Les ménages allemands payaient, au premier semestre 2016, leur électricité 25% plus cher qu’au premier semestre 2010 (1). Plus de la moitié de leur facture est composée de taxes (2), dont presque la moitié pour financer les renouvelables (3). Ces dernières taxes sont la cause principale de l’augmentation récente des prix (depuis une dizaine d’années).
Dès 2012, l’alerte fut donnée sur les dérives financières des renouvelables. Le Gouvernement de coalition issu des urnes en 2013 chargea Sigmar Gabriel, Vice Chancelier social-démocrate de mener la réforme visant à mieux gérer les coûts. Ce dernier promit qu’il tenterait de les stabiliser, mais rien de plus. Même ce but ne fut pas atteint. La taxe finançant les coûts directs, restée à peu près constante de 2014 à 2016 autour de 6,25 centimes d’euro est passée à 6,88 c€/kWh en 2017 ! Le prix de l’électricité pour les ménages allemands va recommencer à augmenter (4). Mais le pire est encore à venir. Voici les dépenses passées et probables futures d’après une étude récente (5) :
Coût de la transition énergétique allemande, en m i l l i a r d s d’euros (Université de Düsseldorf, 2016)
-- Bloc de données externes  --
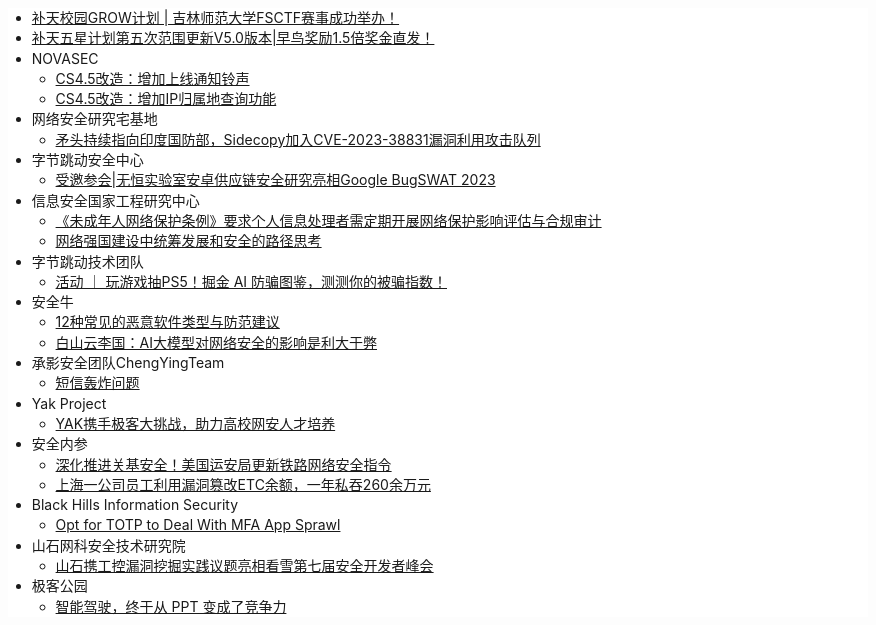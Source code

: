   - [补天校园GROW计划 | 吉林师范大学FSCTF赛事成功举办！](https://mp.weixin.qq.com/s?__biz=MzI2NzY5MDI3NQ==&mid=2247499835&idx=1&sn=8dc2d0d3cbc0a6be688fb70972d5e3ef&chksm=eaf98877dd8e01613fb6b62cb58975a07ed68775b9f85bd2b6a535a6a0d8df426d6b7d06d37d&scene=58&subscene=0#rd)
  - [补天五星计划第五次范围更新V5.0版本|早鸟奖励1.5倍奖金直发！](https://mp.weixin.qq.com/s?__biz=MzI2NzY5MDI3NQ==&mid=2247499835&idx=2&sn=e070d934045e2c31af4511e745f48379&chksm=eaf98877dd8e01617a280ab8111f1f0da7dc0072432023a178a75da187b9ddee6ca9c0b8f897&scene=58&subscene=0#rd)
- NOVASEC
  - [CS4.5改造：增加上线通知铃声](https://mp.weixin.qq.com/s?__biz=MzUzODU3ODA0MA==&mid=2247489134&idx=1&sn=114252d1e14a9cbf5f39bb1b89ffc7a4&chksm=fad4cb79cda3426f63d7488e6c9ade56182c3ba01e7b0f4159f2d0eb24a8dc1a588638aeeed7&scene=58&subscene=0#rd)
  - [CS4.5改造：增加IP归属地查询功能](https://mp.weixin.qq.com/s?__biz=MzUzODU3ODA0MA==&mid=2247489134&idx=2&sn=debb4d4ff2e382432c26cc0d9fbad6cd&chksm=fad4cb79cda3426f331f64270f061939c5e0a7acf48e88debabd7bde4e551ef831e493090ada&scene=58&subscene=0#rd)
- 网络安全研究宅基地
  - [矛头持续指向印度国防部，Sidecopy加入CVE-2023-38831漏洞利用攻击队列](https://mp.weixin.qq.com/s?__biz=MzUyMDEyNTkwNA==&mid=2247495978&idx=1&sn=8a091762043b798b016b2cab609456ac&chksm=f9ed9d95ce9a1483408b72227e0d68b68e44783d228c42671ae6ab9996ebb814bc4cdd85e3eb&scene=58&subscene=0#rd)
- 字节跳动安全中心
  - [受邀参会|无恒实验室安卓供应链安全研究亮相Google BugSWAT 2023](https://mp.weixin.qq.com/s?__biz=MzUzMzcyMDYzMw==&mid=2247491594&idx=1&sn=118f2c725d16aaa9e4d975fc103d5d8b&chksm=fa9d1b5ccdea924a31989f616262404894a4a6848bffb1dfbbf5959d3e575bf2e49e9af86be5&scene=58&subscene=0#rd)
- 信息安全国家工程研究中心
  - [《未成年人网络保护条例》要求个人信息处理者需定期开展网络保护影响评估与合规审计](https://mp.weixin.qq.com/s?__biz=MzU5OTQ0NzY3Ng==&mid=2247495228&idx=1&sn=1bb49a03a0d72a978fdf2b019e66644e&chksm=feb66f2fc9c1e639402951e3c1b855e45020211d06551aa2a50a01a6c57c2259183a1f4fdd17&scene=58&subscene=0#rd)
  - [网络强国建设中统筹发展和安全的路径思考](https://mp.weixin.qq.com/s?__biz=MzU5OTQ0NzY3Ng==&mid=2247495228&idx=2&sn=70e6782fcb95f078bf5ec166815e05ca&chksm=feb66f2fc9c1e639313f8d933cff1ad729f4829b222d8d8726ac0845cb6b20111e4e315b24f3&scene=58&subscene=0#rd)
- 字节跳动技术团队
  - [活动 ｜ 玩游戏抽PS5！掘金 AI 防骗图鉴，测测你的被骗指数！](https://mp.weixin.qq.com/s?__biz=MzI1MzYzMjE0MQ==&mid=2247504565&idx=1&sn=e6a66bcae72e568b01e4d41d864a6c12&chksm=e9d31957dea490412804f758bdc5730f5f8b02a98af5906e7637f767f923b9b2f21d83af53dd&scene=58&subscene=0#rd)
- 安全牛
  - [12种常见的恶意软件类型与防范建议](https://mp.weixin.qq.com/s?__biz=MjM5Njc3NjM4MA==&mid=2651126125&idx=1&sn=ca85ebd3bfc12c87e4cc9de0fde9890c&chksm=bd1449be8a63c0a8782cab8f6095aee0a86157a248320e8679298fb84c6bcd3fd258ab419f2b&scene=58&subscene=0#rd)
  - [白山云李国：AI大模型对网络安全的影响是利大于弊](https://mp.weixin.qq.com/s?__biz=MjM5Njc3NjM4MA==&mid=2651126125&idx=2&sn=79fbf12f66bf49973d8f928cc557738f&chksm=bd1449be8a63c0a8945894b4dc0e175b66bed3e8461f844c87e5c0170b5f04c44bd9a9f850bb&scene=58&subscene=0#rd)
- 承影安全团队ChengYingTeam
  - [短信轰炸问题](https://mp.weixin.qq.com/s?__biz=MzU3MTU3NDk4Mw==&mid=2247485205&idx=1&sn=d56ab19288c78b3f39cc49718727112b&chksm=fcdf58bdcba8d1ab4bf190129aacfadb8ecd6b60ca11df57c560d50c298068a3f00334c8a85e&scene=58&subscene=0#rd)
- Yak Project
  - [YAK携手极客大挑战，助力高校网安人才培养](https://mp.weixin.qq.com/s?__biz=Mzk0MTM4NzIxMQ==&mid=2247513998&idx=1&sn=a4838316b4c3c7828a547aa2e2baf338&chksm=c2d1cb2af5a6423cf0b4105ff05375bc9bd6bab1d1750d0f005bf1b195cf700559938f57515a&scene=58&subscene=0#rd)
- 安全内参
  - [深化推进关基安全！美国运安局更新铁路网络安全指令](https://mp.weixin.qq.com/s?__biz=MzI4NDY2MDMwMw==&mid=2247510122&idx=1&sn=36da33124a999d9cf3fdb2b923379bbc&chksm=ebfaef4adc8d665c93ea60c09807e6fa964b3e7f641f958bd0faeb0a65f1cd972e4b07dbf7d7&scene=58&subscene=0#rd)
  - [上海一公司员工利用漏洞篡改ETC余额，一年私吞260余万元](https://mp.weixin.qq.com/s?__biz=MzI4NDY2MDMwMw==&mid=2247510122&idx=2&sn=70d62a3e257057083c8c6387ac3b39fe&chksm=ebfaef4adc8d665c114c1ae8c5d71c2d08391e81fbf96b668ae274c5cf9b6f1e741dc8d3513a&scene=58&subscene=0#rd)
- Black Hills Information Security
  - [Opt for TOTP to Deal With MFA App Sprawl](https://www.blackhillsinfosec.com/opt-for-totp/)
- 山石网科安全技术研究院
  - [山石携工控漏洞挖掘实践议题亮相看雪第七届安全开发者峰会](https://mp.weixin.qq.com/s?__biz=MzUzMDUxNTE1Mw==&mid=2247502652&idx=1&sn=2c974b82d6183e139c2825ce9d049678&chksm=fa521e82cd259794a051f575cf8f8fc7502e55718ec98e461ef66a0e9e197b7c87a8edf39d29&scene=58&subscene=0#rd)
- 极客公园
  - [智能驾驶，终于从 PPT 变成了竞争力](https://mp.weixin.qq.com/s?__biz=MTMwNDMwODQ0MQ==&mid=2653017275&idx=1&sn=f7990c887f40710055a4cccc14ab4580&chksm=7e54a90d4923201b0bab989f0e44723121c86dff176c3af8cbe1725c7527843a08208073cfbc&scene=58&subscene=0#rd)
Le Ministre Président vert du Bade Wurtemberg, Wilfried Krestchmann, protesta violemment contre ces chiffres « horribles » (6). Cependant, l’étude provient du Düsseldorf Institute for Competition Economics (DICE) dont la réputation n’est plus à faire. Constatons qu’en 2017, compte tenu de l’annonce de l’augmentation de la taxe finançant les renouvelables, le soutien public à ces énergies passera de 23-24 milliards d’euros par an, constatés pour 2014 à 2016, à 26 milliards d’euros par an. Aucune baisse n’est annoncée : ce chiffre conduit à 260 milliards en dix ans, par très loin de l’estimation du DICE. Par ailleurs, les coûts liés à l’adaptation des réseaux sont un peu inférieures aux annonces ultérieures ! (7).
L’étude constate que de 2000 à 2025, une famille allemande de quatre personnes « aura payé directement ou indirectement 25’000 euros pour la transition énergétique ». Or 40% des ménages allemands ont, suivant la Bundesbank, des actifs inférieurs à 27’000 euros (8). L’étude montre aussi que l’impact sur la facture des ménages sera encore plus important que par le passé. Certains secteurs industriels (dont l’extraction du charbon) ont obtenu de la Commission européenne des dégrèvements de taxes sur les renouvelables…, ce qui augmente la part payée par les ménages.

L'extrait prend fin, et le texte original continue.